The claimant appealed the Tribunal’s decision that he did not suffer a catastrophic impairment. The claimant raised multiple procedural issues and fairness issues. The Court dismissed the appeal, holding that the reasons applied the correct legal tests and provided detailed, comprehensive reasons for the conclusions reached. The causation test used by the Tribunal was correct, and the Tribunal’s conclusion that the alleged injuries and impairments were not caused by the accident was supported by the record. The claimant was given a seven day hearing and was allowed to present her case, call witnesses, cross-examine the insurer’s experts, raise objections, and make submissions. There was no indication that the hearing was conducted in a manner inconsistent with procedural fairness or the claimant’s expectations.

Baskaran v. Security National Insurance Company (2025 ONSC 1014)

The claimant appealed the Tribunal’s decision that he suffered a MIG injury. The Court rejected the appeal, concluding that the claimant was essentially seeking a re-weighing of the evidence. The Court acknowledged that the Tribunal made a factual error in the medical chronology, but that the error was not sufficiently central or significant to the outcome, and would not have changed the result.

Traders General Insurance Company v. Rumball (2025 ONSC 779)

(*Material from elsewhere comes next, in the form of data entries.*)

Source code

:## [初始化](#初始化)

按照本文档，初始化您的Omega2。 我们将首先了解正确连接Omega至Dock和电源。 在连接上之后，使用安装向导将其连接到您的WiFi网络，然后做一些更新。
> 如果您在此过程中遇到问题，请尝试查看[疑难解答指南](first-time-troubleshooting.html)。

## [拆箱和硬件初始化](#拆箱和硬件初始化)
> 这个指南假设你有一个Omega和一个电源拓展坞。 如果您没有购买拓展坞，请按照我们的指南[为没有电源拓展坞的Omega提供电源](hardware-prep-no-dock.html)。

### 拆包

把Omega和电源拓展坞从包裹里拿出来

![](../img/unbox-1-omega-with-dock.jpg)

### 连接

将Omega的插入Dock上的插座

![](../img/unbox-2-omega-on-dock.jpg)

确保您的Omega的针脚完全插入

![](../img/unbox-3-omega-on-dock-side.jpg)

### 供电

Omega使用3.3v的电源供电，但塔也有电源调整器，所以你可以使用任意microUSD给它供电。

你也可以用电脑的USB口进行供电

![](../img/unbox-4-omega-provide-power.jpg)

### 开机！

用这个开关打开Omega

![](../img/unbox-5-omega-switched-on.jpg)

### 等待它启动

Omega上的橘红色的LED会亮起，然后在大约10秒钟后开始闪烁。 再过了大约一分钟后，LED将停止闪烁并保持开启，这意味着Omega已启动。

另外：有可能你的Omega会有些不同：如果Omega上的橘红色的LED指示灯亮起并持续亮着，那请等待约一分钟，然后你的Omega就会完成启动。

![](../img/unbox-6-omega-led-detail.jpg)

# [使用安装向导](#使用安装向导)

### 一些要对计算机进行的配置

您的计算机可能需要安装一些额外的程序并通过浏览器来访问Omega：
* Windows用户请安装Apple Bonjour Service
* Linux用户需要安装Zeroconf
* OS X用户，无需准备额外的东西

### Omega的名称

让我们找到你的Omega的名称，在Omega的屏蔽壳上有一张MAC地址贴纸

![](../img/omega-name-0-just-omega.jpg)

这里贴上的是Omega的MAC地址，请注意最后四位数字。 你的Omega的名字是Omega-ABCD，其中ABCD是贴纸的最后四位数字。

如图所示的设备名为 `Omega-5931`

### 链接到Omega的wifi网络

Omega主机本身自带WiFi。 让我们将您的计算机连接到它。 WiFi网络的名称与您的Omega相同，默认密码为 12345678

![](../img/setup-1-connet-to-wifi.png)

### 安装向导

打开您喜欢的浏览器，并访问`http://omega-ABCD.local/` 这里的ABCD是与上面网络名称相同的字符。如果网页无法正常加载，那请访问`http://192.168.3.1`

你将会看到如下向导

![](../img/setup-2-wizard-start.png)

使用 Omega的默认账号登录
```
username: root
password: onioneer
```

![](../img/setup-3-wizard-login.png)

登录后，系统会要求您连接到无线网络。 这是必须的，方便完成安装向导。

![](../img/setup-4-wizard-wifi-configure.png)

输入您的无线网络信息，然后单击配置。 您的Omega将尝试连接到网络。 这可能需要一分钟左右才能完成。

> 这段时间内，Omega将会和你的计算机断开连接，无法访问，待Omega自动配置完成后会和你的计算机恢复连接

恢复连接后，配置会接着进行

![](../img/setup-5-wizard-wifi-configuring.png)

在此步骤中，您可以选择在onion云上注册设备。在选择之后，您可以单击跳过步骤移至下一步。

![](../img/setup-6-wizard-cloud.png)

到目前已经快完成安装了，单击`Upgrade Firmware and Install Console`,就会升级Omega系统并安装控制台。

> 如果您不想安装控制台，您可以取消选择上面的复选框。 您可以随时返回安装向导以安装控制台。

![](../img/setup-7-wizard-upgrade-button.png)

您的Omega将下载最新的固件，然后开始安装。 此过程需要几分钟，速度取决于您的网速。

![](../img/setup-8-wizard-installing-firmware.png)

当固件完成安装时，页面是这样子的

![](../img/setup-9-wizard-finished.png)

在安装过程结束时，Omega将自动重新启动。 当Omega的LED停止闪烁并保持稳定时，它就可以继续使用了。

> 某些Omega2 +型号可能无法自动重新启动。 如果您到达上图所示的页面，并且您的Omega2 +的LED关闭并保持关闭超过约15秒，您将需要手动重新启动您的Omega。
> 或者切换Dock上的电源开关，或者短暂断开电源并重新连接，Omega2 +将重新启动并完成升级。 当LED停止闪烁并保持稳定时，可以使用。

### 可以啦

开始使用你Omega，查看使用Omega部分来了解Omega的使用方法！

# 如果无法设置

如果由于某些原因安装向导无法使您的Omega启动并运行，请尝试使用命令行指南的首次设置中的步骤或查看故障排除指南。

The insurer sought judicial review of the Tribunal’s decision that the claimant’s IRB entitlement was barred by the limitation period. The Tribunal had found that the denial in 2015 was not clear or unequivocal because it stated that if the claimant stopped working again, she could submit a new Disability Certificate to determine eligibility. The Court dismissed the judicial review, finding that the Tribunal’s decision was reasonable, and that there was no unfairness to the insurer in the hearing process.

Jendrika v. Intact Insurance Company (2025 ONSC 652)

The claimant appealed the Tribunal’s decision that she was not entitled to IRBs or disputed medical benefits. The Court dismissed the appeal, holding that there was no procedural unfairness in conducting a written hearing, and that the claimant’s appeal was largely based on disagreement on the weight to be given to the evidence and expert opinions. Neither party made submissions regarding the MIG, so the adjudicator was entitled to conclude that it was not an issue in dispute. Finally, the Tribunal applied the correct test for pre-104 week and post-104 week IRBs.